About this task = A single number is expected: the count of lines in the entries below that contain "self".

+--

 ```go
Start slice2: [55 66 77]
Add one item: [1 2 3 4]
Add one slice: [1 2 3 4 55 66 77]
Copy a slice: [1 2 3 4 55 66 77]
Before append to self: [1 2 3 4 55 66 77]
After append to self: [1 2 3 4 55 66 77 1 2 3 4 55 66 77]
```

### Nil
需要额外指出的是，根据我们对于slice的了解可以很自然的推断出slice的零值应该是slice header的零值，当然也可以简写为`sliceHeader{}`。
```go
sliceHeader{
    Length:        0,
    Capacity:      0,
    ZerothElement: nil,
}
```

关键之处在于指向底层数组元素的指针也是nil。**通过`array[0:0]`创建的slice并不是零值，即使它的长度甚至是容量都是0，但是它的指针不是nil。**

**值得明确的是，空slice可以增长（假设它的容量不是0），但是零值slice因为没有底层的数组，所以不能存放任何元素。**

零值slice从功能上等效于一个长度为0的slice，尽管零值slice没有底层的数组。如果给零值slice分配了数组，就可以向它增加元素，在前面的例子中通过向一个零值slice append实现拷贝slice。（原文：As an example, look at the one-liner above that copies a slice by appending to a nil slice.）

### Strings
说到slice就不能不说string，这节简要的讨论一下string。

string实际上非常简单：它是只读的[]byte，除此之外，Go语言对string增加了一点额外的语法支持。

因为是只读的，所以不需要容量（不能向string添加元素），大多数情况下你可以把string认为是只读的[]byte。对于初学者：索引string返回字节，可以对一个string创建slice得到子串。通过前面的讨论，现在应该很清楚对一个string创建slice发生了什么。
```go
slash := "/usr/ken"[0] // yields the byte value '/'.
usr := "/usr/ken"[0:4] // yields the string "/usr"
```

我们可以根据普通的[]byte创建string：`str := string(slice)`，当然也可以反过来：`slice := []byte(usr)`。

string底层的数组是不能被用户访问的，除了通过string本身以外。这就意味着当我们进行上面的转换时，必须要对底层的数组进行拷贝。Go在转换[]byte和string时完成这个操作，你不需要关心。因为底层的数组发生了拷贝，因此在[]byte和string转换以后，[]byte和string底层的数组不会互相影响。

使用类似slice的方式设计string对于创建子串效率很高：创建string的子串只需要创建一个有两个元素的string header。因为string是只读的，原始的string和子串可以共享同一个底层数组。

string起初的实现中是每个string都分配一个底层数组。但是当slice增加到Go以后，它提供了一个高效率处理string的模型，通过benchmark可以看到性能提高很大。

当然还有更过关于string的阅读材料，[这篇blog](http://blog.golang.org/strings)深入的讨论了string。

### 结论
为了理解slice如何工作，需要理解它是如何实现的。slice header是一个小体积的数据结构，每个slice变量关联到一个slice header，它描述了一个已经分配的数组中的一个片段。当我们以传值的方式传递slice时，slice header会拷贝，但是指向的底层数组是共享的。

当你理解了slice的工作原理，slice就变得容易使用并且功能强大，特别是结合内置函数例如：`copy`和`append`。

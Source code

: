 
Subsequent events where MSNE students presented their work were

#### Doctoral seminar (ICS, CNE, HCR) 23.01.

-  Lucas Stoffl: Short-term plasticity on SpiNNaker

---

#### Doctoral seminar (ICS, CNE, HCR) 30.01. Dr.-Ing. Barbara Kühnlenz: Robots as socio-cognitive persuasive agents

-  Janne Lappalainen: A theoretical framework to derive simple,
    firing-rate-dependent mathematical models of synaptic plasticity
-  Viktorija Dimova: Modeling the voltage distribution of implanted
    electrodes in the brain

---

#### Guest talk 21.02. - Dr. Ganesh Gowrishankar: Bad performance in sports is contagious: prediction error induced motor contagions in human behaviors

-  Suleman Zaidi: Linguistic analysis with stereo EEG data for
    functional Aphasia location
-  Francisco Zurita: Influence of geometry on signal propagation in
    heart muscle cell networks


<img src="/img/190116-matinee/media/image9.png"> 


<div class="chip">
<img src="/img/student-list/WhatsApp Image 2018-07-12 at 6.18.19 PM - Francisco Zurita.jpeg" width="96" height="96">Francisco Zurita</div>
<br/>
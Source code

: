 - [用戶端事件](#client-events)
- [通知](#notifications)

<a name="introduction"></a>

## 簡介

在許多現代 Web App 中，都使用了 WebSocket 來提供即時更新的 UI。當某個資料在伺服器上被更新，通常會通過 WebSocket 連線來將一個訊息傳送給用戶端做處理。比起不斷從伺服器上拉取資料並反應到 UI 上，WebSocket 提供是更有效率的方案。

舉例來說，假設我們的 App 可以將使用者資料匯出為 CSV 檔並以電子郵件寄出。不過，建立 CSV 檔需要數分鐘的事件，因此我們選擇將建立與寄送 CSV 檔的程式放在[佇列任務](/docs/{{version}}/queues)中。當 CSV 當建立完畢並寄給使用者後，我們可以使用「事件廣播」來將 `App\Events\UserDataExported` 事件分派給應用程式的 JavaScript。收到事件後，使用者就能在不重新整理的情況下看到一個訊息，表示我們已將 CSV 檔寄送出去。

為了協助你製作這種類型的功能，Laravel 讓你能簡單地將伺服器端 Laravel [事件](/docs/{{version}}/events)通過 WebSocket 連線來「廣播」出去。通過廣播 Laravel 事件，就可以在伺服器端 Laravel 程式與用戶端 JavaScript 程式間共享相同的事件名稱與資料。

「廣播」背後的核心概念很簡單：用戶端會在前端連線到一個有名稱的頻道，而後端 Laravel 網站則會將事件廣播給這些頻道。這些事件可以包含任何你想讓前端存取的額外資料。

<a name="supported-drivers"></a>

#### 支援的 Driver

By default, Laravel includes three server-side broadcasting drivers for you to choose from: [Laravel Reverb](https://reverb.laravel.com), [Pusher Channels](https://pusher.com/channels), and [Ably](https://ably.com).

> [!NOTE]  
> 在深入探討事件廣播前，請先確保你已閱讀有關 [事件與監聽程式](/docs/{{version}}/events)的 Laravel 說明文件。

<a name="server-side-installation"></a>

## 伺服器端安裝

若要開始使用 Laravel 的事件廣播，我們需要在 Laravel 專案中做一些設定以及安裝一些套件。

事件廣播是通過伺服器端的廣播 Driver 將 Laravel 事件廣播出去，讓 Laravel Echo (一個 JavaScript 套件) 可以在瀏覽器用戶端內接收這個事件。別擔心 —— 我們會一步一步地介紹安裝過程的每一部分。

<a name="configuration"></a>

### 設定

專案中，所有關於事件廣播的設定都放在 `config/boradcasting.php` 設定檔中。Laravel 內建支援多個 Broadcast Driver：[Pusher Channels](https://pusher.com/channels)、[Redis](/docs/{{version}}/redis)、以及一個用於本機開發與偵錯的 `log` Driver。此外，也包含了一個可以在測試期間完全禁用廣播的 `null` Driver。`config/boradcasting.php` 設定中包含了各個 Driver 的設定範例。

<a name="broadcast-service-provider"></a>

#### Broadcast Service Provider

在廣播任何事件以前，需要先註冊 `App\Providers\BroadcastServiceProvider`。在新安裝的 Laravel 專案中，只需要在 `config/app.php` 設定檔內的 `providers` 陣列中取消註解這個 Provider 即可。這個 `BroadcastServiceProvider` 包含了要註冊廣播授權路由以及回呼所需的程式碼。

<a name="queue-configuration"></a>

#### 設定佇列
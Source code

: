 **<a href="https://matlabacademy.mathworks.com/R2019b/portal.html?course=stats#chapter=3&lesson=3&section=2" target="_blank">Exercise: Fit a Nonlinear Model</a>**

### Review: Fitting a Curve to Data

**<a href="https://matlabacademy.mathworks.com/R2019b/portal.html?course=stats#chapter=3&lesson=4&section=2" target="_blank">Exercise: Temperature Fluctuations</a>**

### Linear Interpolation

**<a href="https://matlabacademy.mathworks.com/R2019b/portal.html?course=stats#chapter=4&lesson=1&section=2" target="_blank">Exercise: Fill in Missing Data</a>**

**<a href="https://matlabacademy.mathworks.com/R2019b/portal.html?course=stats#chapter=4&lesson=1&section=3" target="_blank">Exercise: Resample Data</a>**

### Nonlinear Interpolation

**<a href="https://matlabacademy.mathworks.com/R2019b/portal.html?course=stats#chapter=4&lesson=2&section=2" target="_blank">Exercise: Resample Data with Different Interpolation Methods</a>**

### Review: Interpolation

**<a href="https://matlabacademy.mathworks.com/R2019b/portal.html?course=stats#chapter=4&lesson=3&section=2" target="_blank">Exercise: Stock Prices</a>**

+--

Answer box = 2